Qui s’annonce rude : les déclarations antisyndicales émanant de la N-VA ces derniers jours inquiètent les chrétiens-démocrates flamands, qui insistent sur la nécessaire « stabilité » sociale, et, à quelques jours du Premier mai, s’interrogent à propos des provocations nationalistes, qui risquent de couper le fil (ténu) du dialogue social. Attention : la CSC, proche en principe du CD&V, est en congrès jeudi et vendredi. Message des chrétiens-démocrates du nord : si le front commun syndical devait se solidifier, si le mouvement social devait grossir, cela fragiliserait le gouvernement et toute possibilité d’entreprendre de nouvelles réformes, dont le tax shift.

3 Le VLD anti-taxes. Les libéraux flamands ne veulent pas, nous explique en substance Patrick Dewael, chef de groupe à la Chambre, mettre à mal la fragile reprise économique, dont témoignent des taux de croissance estimés à 1,2 % ou 1,3 %. Pas question donc d’accroître la charge fiscale dans notre pays, sur les personnes, les entreprises. En fait de tax shift, le bleu du nord rappelle que le gouvernement a déjà réalisé un shift de 2,7 milliards, via, dit-il, le projet de contribution des banques, la taxe Caïman sur les avoirs à l’étranger, l’augmentation des accises sur le diesel, l’alcool, le tabac.

Pour le reste, la « philosophie » du VLD est la suivante : ce dont il doit être question, c’est une « grande réforme fiscale », globale, reprécisant le cadre fiscal général en Belgique, notamment pour ce qui concerne l’IPP (l’impôt des personnes physiques).

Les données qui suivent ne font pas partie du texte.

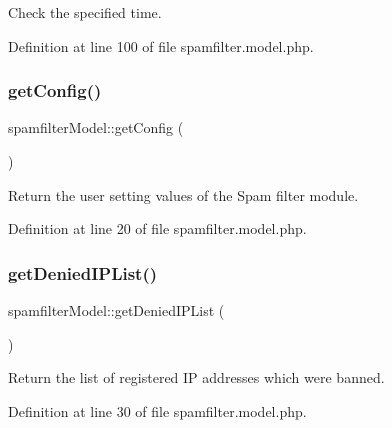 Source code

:Check the specified time. 



Definition at line 100 of file spamfilter.\+model.\+php.

\mbox{\label{classspamfilterModel_a695fa33af1081275d523cb9366645e85}} 
\subsubsection{\texorpdfstring{get\+Config()}{getConfig()}}
{\footnotesize\ttfamily spamfilter\+Model\+::get\+Config (\begin{DoxyParamCaption}{ }\end{DoxyParamCaption})}



Return the user setting values of the Spam filter module. 



Definition at line 20 of file spamfilter.\+model.\+php.

\mbox{\label{classspamfilterModel_a117cc4509f6046a16e90f8a03e55ed3a}} 
\subsubsection{\texorpdfstring{get\+Denied\+I\+P\+List()}{getDeniedIPList()}}
{\footnotesize\ttfamily spamfilter\+Model\+::get\+Denied\+I\+P\+List (\begin{DoxyParamCaption}{ }\end{DoxyParamCaption})}



Return the list of registered IP addresses which were banned. 



Definition at line 30 of file spamfilter.\+model.\+php.

\mbox{\label{classspamfilterModel_a9fba3707067716e5668f6de7bf54f8f7}} 
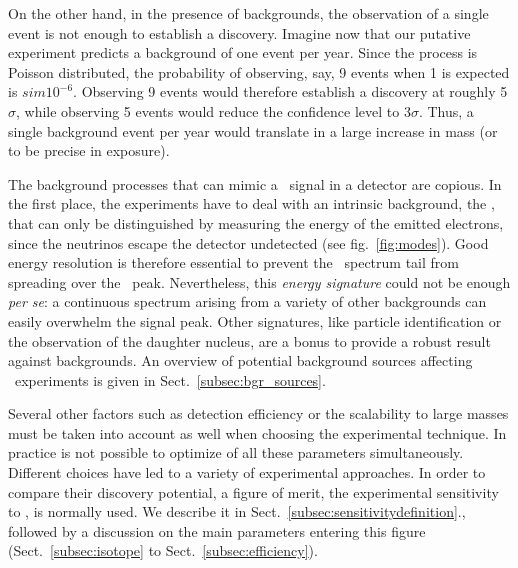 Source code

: 
On the other hand, in the presence of backgrounds, the observation of a single event is not enough to establish a discovery. Imagine now that our putative  experiment predicts a background of one event per year. Since the process is Poisson distributed, the probability of observing, say, 9 events when 1 is expected is $sim 10^{-6}$. Observing 9 events would therefore establish a discovery at roughly 5$\sigma$, while observing 5 events would reduce the confidence level to 
 3$\sigma$. Thus, a single background event per year would translate in a large increase in mass (or to be precise in exposure).
 
 The background processes that can mimic a \bbonu\ signal in a detector are copious. In the first place, the experiments have to deal with an intrinsic background, the \bbtnu, that can only be distinguished by measuring the energy of the emitted electrons, since the neutrinos escape the detector undetected (see fig.~\ref{fig:modes}). Good energy resolution is therefore essential to prevent the \bbtnu\ spectrum tail from spreading over the \bbonu\ peak. Nevertheless, this \emph{energy signature} could not be enough \textit{per se}: a continuous spectrum arising from a variety of other backgrounds can easily overwhelm the signal peak. Other signatures, like particle identification or the observation of the daughter nucleus, are a bonus to provide a robust result against backgrounds. An overview of potential background sources affecting \bbonu\ experiments is given in Sect.~\ref{subsec:bgr_sources}.

Several other factors such as detection efficiency or the scalability to large masses must be taken into account as well when choosing the experimental technique. In practice is not possible to optimize of all these parameters simultaneously. Different choices have led to a variety of experimental approaches. In order to compare their discovery potential, a figure of merit, the experimental sensitivity to \mbb, is normally used. We describe it in Sect.~\ref{subsec:sensitivitydefinition}., followed by a discussion on the main parameters entering this figure (Sect.~\ref{subsec:isotope} to Sect.~\ref{subsec:efficiency}).

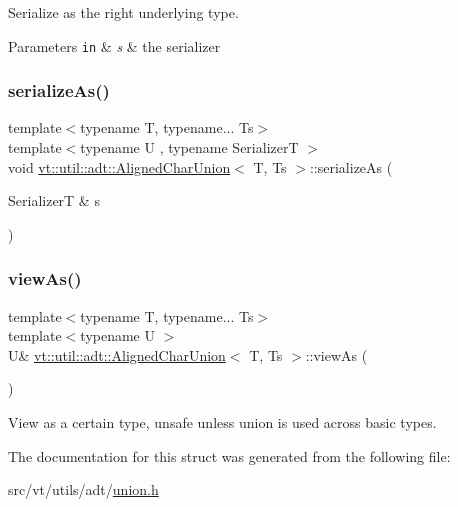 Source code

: Serialize as the right underlying type. 


\begin{DoxyParams}[1]{Parameters}
\mbox{\tt in}  & {\em s} & the serializer \\
\hline
\end{DoxyParams}
\mbox{\label{structvt_1_1util_1_1adt_1_1_aligned_char_union_a1278b482c837c11fd2f6f41b7f8b0f33}} 
\subsubsection{\texorpdfstring{serialize\+As()}{serializeAs()}}
{\footnotesize\ttfamily template$<$typename T, typename... Ts$>$ \\
template$<$typename U , typename SerializerT $>$ \\
void \hyperlink{structvt_1_1util_1_1adt_1_1_aligned_char_union}{vt\+::util\+::adt\+::\+Aligned\+Char\+Union}$<$ T, Ts $>$\+::serialize\+As (\begin{DoxyParamCaption}\item[{SerializerT \&}]{s }\end{DoxyParamCaption})\hspace{0.3cm}{\ttfamily [inline]}}

\mbox{\label{structvt_1_1util_1_1adt_1_1_aligned_char_union_af9bd3e00a355dca08d88103852f716ce}} 
\subsubsection{\texorpdfstring{view\+As()}{viewAs()}}
{\footnotesize\ttfamily template$<$typename T, typename... Ts$>$ \\
template$<$typename U $>$ \\
U\& \hyperlink{structvt_1_1util_1_1adt_1_1_aligned_char_union}{vt\+::util\+::adt\+::\+Aligned\+Char\+Union}$<$ T, Ts $>$\+::view\+As (\begin{DoxyParamCaption}{ }\end{DoxyParamCaption})\hspace{0.3cm}{\ttfamily [inline]}}



View as a certain type, unsafe unless union is used across basic types. 



The documentation for this struct was generated from the following file\+:\begin{DoxyCompactItemize}
\item 
src/vt/utils/adt/\hyperlink{union_8h}{union.\+h}\end{DoxyCompactItemize}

Message : il faut se donner le temps nécessaire afin d’atteindre ce niveau d’ambition, bien au-delà d’un simple tax shift consistant en un glissement de la fiscalité d’un agent vers l’autre.

4 La N-VA insondable. Un ministre issu de ses rangs a les clés du tax shift : Johan Van Overtveldt, ministre des Finances, est chargé de produire la première « note » sur le sujet, lors d’un prochain comité ministériel restreint (a priori pas avant le 1er mai). Une note « à casser ». On se souviendra que Johan Van Overtveldt avait soulevé la polémique en déclarant, début d’année, que la piste de la TVA lui semblait la plus indiquée pour compenser l’allégement de la charge fiscale sur le travail. Il avait nuancé devant la bronca, au CD&V notamment. Depuis lors… silence.

A son cabinet, on nous confie simplement que « la ligne n’a pas changé : on analyse toutes les pistes permettant un transfert des charges sur le travail vers la consommation (dont la TVA), l’environnement et le capital ».

De manière générale, la N-VA rejoint le VLD dans son allergie à toute forme d’accroissement de la pression fiscale. Le président Bart De Wever l’avait résumé ainsi : « Je suis ouvert au débat, mais il doit s’agir de tax shift, pas de tax lift. »

Réforme des pensions : La majorité soudée, et contestée socialement

La réforme des pensions (salariés, fonctionnaires, indépendants) programmée par la suédoise atterrira en « Comité national des pensions » en juin, qui regroupe des représentants du gouvernement et les partenaires sociaux.

La majorité est soudée : tous d’accord pour reculer à 67 ans l’âge légal du départ à la retraite à partir de 2030, à 66 ans en 2025 ; tous d’accord pour repousser de 62 à 63 ans l’âge légal pour les pensions anticipées.

MR, N-VA, CD&V et VLD veulent, assurent-ils, garantir le financement du système, et augmenter le taux d’emploi des plus âgés.

Les organisations syndicales, relayées par l’opposition, contestent la réforme. A ce stade, en attendant le Comité national, la tendance n’est pas à la « concertation ».